Task prompt:
Please copy out every line of the listing below in which the word "alpha" appears.

################

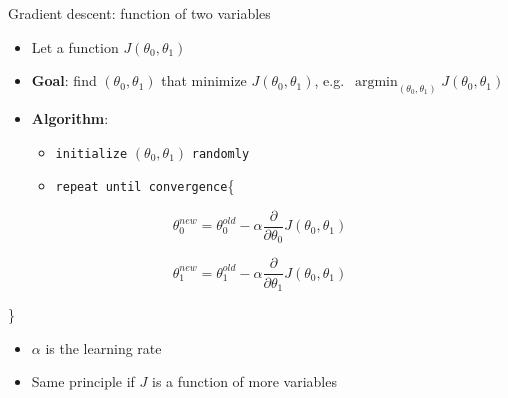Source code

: \documentclass[
  9pt,
  ignorenonframetext,
  aspectratio=169,
  t, dvipsnames]{beamer}
\providecommand{\tightlist}{%
  \setlength{\itemsep}{0pt}\setlength{\parskip}{0pt}}\usepackage{longtable,booktabs,array}
\DeclareMathOperator*{\argmin}{argmin}
\theoremstyle{definition}
\begin{document}
\begin{frame}[fragile]{Gradient descent: function of two variables}
\protect\hypertarget{gradient-descent-function-of-two-variables}{}
\begin{itemize}
\item
  Let a function \(J(\theta_0, \theta_1)\)
\item
  \textbf{Goal}: find \((\theta_0,\theta_1)\) that minimize
  \(J(\theta_0, \theta_1)\),
  e.g.~\(\argmin_{(\theta_0,\theta_1)} J(\theta_0, \theta_1)\)
\item
  \textbf{Algorithm}:

  \begin{itemize}
  \tightlist
  \item
    \texttt{initialize} \((\theta_0,\theta_1)\) \texttt{randomly}
  \item
    \texttt{repeat\ until\ convergence}\{
  \end{itemize}
\end{itemize}

\[\theta_0^{new} = \theta_0^{old} - \alpha \frac{\partial }{\partial \theta_0} J(\theta_0, \theta_1)\]

\[\theta_1^{new} = \theta_1^{old} - \alpha \frac{\partial }{\partial \theta_1} J(\theta_0, \theta_1)\]

\text{                            } \}

\begin{itemize}
\tightlist
\item
  \(\alpha\) is the learning rate
\item
  Same principle if \(J\) is a function of more variables
\end{itemize}
\end{frame}
\end{document}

################

Task solution:
\[\theta_0^{new} = \theta_0^{old} - \alpha \frac{\partial }{\partial \theta_0} J(\theta_0, \theta_1)\]
\[\theta_1^{new} = \theta_1^{old} - \alpha \frac{\partial }{\partial \theta_1} J(\theta_0, \theta_1)\]
  \(\alpha\) is the learning rate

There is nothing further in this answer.